AlignPS icon indicating copy to clipboard operation
AlignPS copied to clipboard

Whether to support distributed training

Open dqshuai opened this issue 3 years ago • 17 comments

hello,thanks for your project. i want to know whether to support distributed training. And what should i do to make it support distributed training.

dqshuai avatar Apr 09 '21 06:04 dqshuai

Hi, we didn't try to train with multiple GPUs. But MMDetection supports distributed training, please refer to https://github.com/daodaofr/AlignPS/blob/master/tools/dist_train.sh

daodaofr avatar Apr 09 '21 06:04 daodaofr

thanks for your reply. now, i try to support distributed training using cmd "./tools/dist_train.sh configs/fcos/prw_dcn_base_focal_labelnorm_sub_ldcn_fg15_wd7-4.py 8 --launcher pytorch --no-validate". it can traniing normally, but i don‘t know it whether it will affect the final performance. Normally, distributed training will not damage the performance? is this correct?

dqshuai avatar Apr 09 '21 06:04 dqshuai

Normally, you can still get fair performance, maybe there needs some adjusting in batch size and learning rate to get the best results.

daodaofr avatar Apr 09 '21 07:04 daodaofr

hi,I just finished training using multi gpu on prw dataset. Compared to the results of the paper, map is 2% lower, but r1 is 1% higher. when i check the config, i found the bbox_head is ''FCOSReidHeadFocalOimSub'' without triplet loss.https://github.com/daodaofr/AlignPS/blob/c20cf329b2934a8693e2064435d3e3f65c496095/configs/fcos/prw_dcn_base_focal_labelnorm_sub_ldcn_fg15_wd7-4.py#L11 I want to know whether the difference in results is related to this, and no ablation experiment in this regard was found in your paper. thanks!

dqshuai avatar Apr 09 '21 12:04 dqshuai

Thanks for your results, I think the results are normal. According to my experience, the triplet loss only has a very slight influence on PRW, less than 1%. Different environments (mmcv, pytorch, cuda) can also bring 1%-2% performance difference. PRW is smaller compared to CUHK-SYSU, so it is normal to see some fluctuations.

daodaofr avatar Apr 09 '21 13:04 daodaofr

when i try to train model on CUHK-SYSU using muti gpus.mAP is 89.15,R1 is 89.79 without adjustment of any parameters. After that, I tried the following (1) adjust lr from 0.001 to 0.01 (2) using 'model = torch.nn.SyncBatchNorm.convert_sync_batchnorm(model)' to verify whether bn is not sync. But,these measures did not work. Can you give me some suggestions!thanks! my environments: mmvc-full==1.1.5 pytoch==1.5.1 cuda==10.2 but i don't think environment can bring 4% map difference. :)

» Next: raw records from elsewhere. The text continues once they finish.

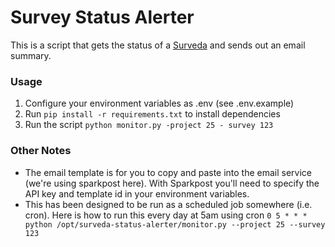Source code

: # Survey Status Alerter

This is a script that gets the status of a [Surveda](https://github.com/instedd/ask) and sends out an email summary.

###  Usage
1. Configure your environment variables as .env (see .env.example)
2. Run `pip install -r requirements.txt` to install dependencies
3. Run the script `python monitor.py -project 25 - survey 123`

### Other Notes
* The email template is for you to copy and paste into the email service (we're using sparkpost here). With Sparkpost you'll need to specify the API key and template id in your environment variables.
* This has been designed to be run as a scheduled job somewhere (i.e. cron). Here is how to run this every day at 5am using cron
`0 5 * * * python /opt/surveda-status-alerter/monitor.py --project 25 --survey 123`
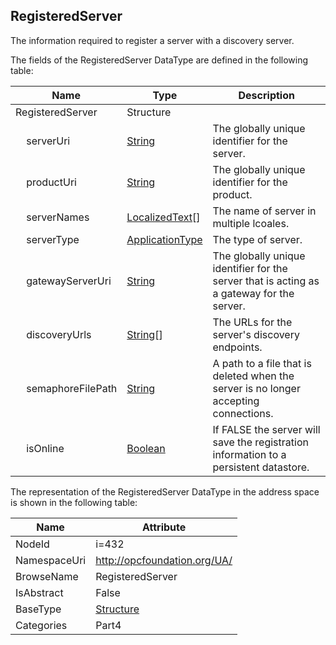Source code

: <!-- datatype -->
## RegisteredServer
The information required to register a server with a discovery server.  
<!-- end of description -->
The fields of the RegisteredServer DataType are defined in the following table:  

|Name|Type|Description|
|---|---|---|
|RegisteredServer|Structure||
|&nbsp;&nbsp;&nbsp;&nbsp;serverUri|[String](../../../Part3/DataTypes/String/readme.md)|The globally unique identifier for the server.|
|&nbsp;&nbsp;&nbsp;&nbsp;productUri|[String](../../../Part3/DataTypes/String/readme.md)|The globally unique identifier for the product.|
|&nbsp;&nbsp;&nbsp;&nbsp;serverNames|[LocalizedText](../../../Part3/DataTypes/LocalizedText/readme.md)[]|The name of server in multiple lcoales.|
|&nbsp;&nbsp;&nbsp;&nbsp;serverType|[ApplicationType](../../../Part4/DataTypes/ApplicationType/readme.md)|The type of server.|
|&nbsp;&nbsp;&nbsp;&nbsp;gatewayServerUri|[String](../../../Part3/DataTypes/String/readme.md)|The globally unique identifier for the server that is acting as a gateway for the server.|
|&nbsp;&nbsp;&nbsp;&nbsp;discoveryUrls|[String](../../../Part3/DataTypes/String/readme.md)[]|The URLs for the server's discovery endpoints.|
|&nbsp;&nbsp;&nbsp;&nbsp;semaphoreFilePath|[String](../../../Part3/DataTypes/String/readme.md)|A path to a file that is deleted when the server is no longer accepting connections.|
|&nbsp;&nbsp;&nbsp;&nbsp;isOnline|[Boolean](../../../Part3/DataTypes/Boolean/readme.md)|If FALSE the server will save the registration information to a persistent datastore.|

The representation of the RegisteredServer DataType in the address space is shown in the following table:  

|Name|Attribute|
|---|---|
|NodeId|i=432|
|NamespaceUri|http://opcfoundation.org/UA/|
|BrowseName|RegisteredServer|
|IsAbstract|False|
|BaseType|[Structure](../../../Part3/DataTypes/Structure/readme.md)|
|Categories|Part4|

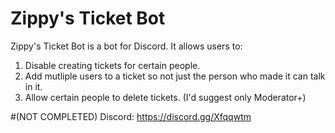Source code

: # Zippy's Ticket Bot
Zippy's Ticket Bot is a bot for Discord. It allows users to:

1) Disable creating tickets for certain people.
2) Add mutliple users to a ticket so not just the person who made it can talk in it.
3) Allow certain people to delete tickets. (I'd suggest only Moderator+)


#(NOT COMPLETED)
Discord: https://discord.gg/Xfqqwtm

dqshuai avatar Apr 13 '21 12:04 dqshuai

I am sorry, but I haven't tried distributed training. So I cannot give practical suggestions on that. If you want to reproduce the results, please try to use a single GPU.

daodaofr avatar Apr 13 '21 13:04 daodaofr

thanks for your reply. I received system email, in which you suggest to use all gather to update lookup_table with global features. The example you provided has some problems due to the inconsistency of the feature size of each rank. I made some modifications, and then adjusted the learning rate, the current map can reach 92.91. Why did I not see this reply in the issue, and are there any other details that I need to pay attention to to get a higher map?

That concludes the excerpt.